- **TASK ITEM**:
Look through the records below for the line holding "B, \widehat \gamma) \xrightarrow G (\cat". Write it out exactly, with each following line through the line holding "braided monoidal functors between them.".
EXTRACTED INFORMATION section start
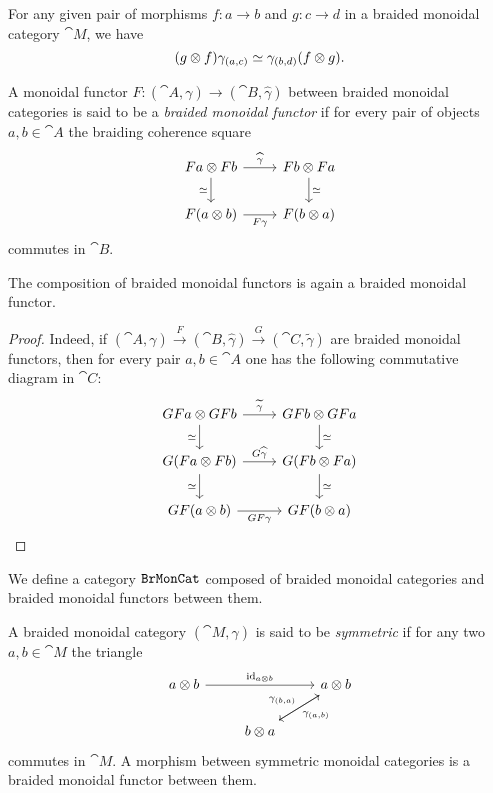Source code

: \documentclass[../../deep-dive]{subfiles}
\begin{document}
\begin{corollary}
\label{cor:braiding-morphisms}
For any given pair of morphisms \(f: a \to b\) and \(g: c \to d\) in a braided
monoidal category \(\cat M\), we have
\[
(g \otimes f) \gamma_{(a, c)} \simeq \gamma_{(b, d)} (f \otimes g).
\]
\end{corollary}

\begin{definition}
\label{def:braided-monoidal-functor}
A monoidal functor \(F: (\cat A, \gamma) \to (\cat B, \widehat \gamma)\) between
braided monoidal categories is said to be a \emph{braided monoidal functor} if
for every pair of objects \(a, b \in \cat A\) the braiding coherence square
\[
\begin{tikzcd}
F a \otimes F b \ar[r, "\widehat\gamma"] \ar[d, "\dis"']
&F b \otimes F a \ar[d, "\dis"] \\
F (a \otimes b) \ar[r, "F \gamma"'] &F (b \otimes a)
\end{tikzcd}
\]
commutes in \(\cat B\).
\end{definition}

\begin{corollary}
\label{cor:composition-of-braided-monoidal-functors}
The composition of braided monoidal functors is again a braided monoidal
functor.
\end{corollary}

\begin{proof}
Indeed, if
\((\cat A, \gamma) \xrightarrow F (\cat B, \widehat \gamma) \xrightarrow G (\cat
C, \widetilde \gamma)\) are braided monoidal functors, then for every pair
\(a, b \in \cat A\) one has the following commutative diagram in \(\cat C\):
\[
\begin{tikzcd}
G F a \otimes G F b
\ar[r, "\widetilde \gamma"]
\ar[d, "\dis"']
&GF b \otimes GF a
\ar[d, "\dis"]
\\
G(F a \otimes F b)
\ar[r, "G \widehat \gamma"]
\ar[d, "\dis"']
&G (F b \otimes F a)
\ar[d, "\dis"]
\\
GF (a \otimes b)
\ar[r, "G F \gamma"']
&GF (b \otimes a)
\end{tikzcd}
\]
\end{proof}

\begin{definition}
\label{def:category-of-braided-monoidal}
We define a category \({\texttt{BrMonCat}}\) composed of braided monoidal categories and
braided monoidal functors between them.
\end{definition}

\begin{definition}
\label{def:symmetric-monoidal-category}
A braided monoidal category \((\cat M, \gamma)\) is said to be \emph{symmetric}
if for any two \(a, b \in \cat M\) the triangle
\[
\begin{tikzcd}
a \otimes b \ar[rr, "\Id_{a \otimes b}"]
& &a \otimes b \ar[ld, "\gamma_{(a, b)}"] \\
&b \otimes a \ar[ru, "\gamma_{(b, a)}"] &
\end{tikzcd}
\]
commutes in \(\cat M\). A morphism between symmetric monoidal categories is a
braided monoidal functor between them.
\end{definition}
\end{document}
EXTRACTED INFORMATION section end
- **EXERCISE RESULT**:
\((\cat A, \gamma) \xrightarrow F (\cat B, \widehat \gamma) \xrightarrow G (\cat
C, \widetilde \gamma)\) are braided monoidal functors, then for every pair
\(a, b \in \cat A\) one has the following commutative diagram in \(\cat C\):
\[
\begin{tikzcd}
G F a \otimes G F b
\ar[r, "\widetilde \gamma"]
\ar[d, "\dis"']
&GF b \otimes GF a
\ar[d, "\dis"]
\\
G(F a \otimes F b)
\ar[r, "G \widehat \gamma"]
\ar[d, "\dis"']
&G (F b \otimes F a)
\ar[d, "\dis"]
\\
GF (a \otimes b)
\ar[r, "G F \gamma"']
&GF (b \otimes a)
\end{tikzcd}
\]
\end{proof}

\begin{definition}
\label{def:category-of-braided-monoidal}
We define a category \({\texttt{BrMonCat}}\) composed of braided monoidal categories and
braided monoidal functors between them.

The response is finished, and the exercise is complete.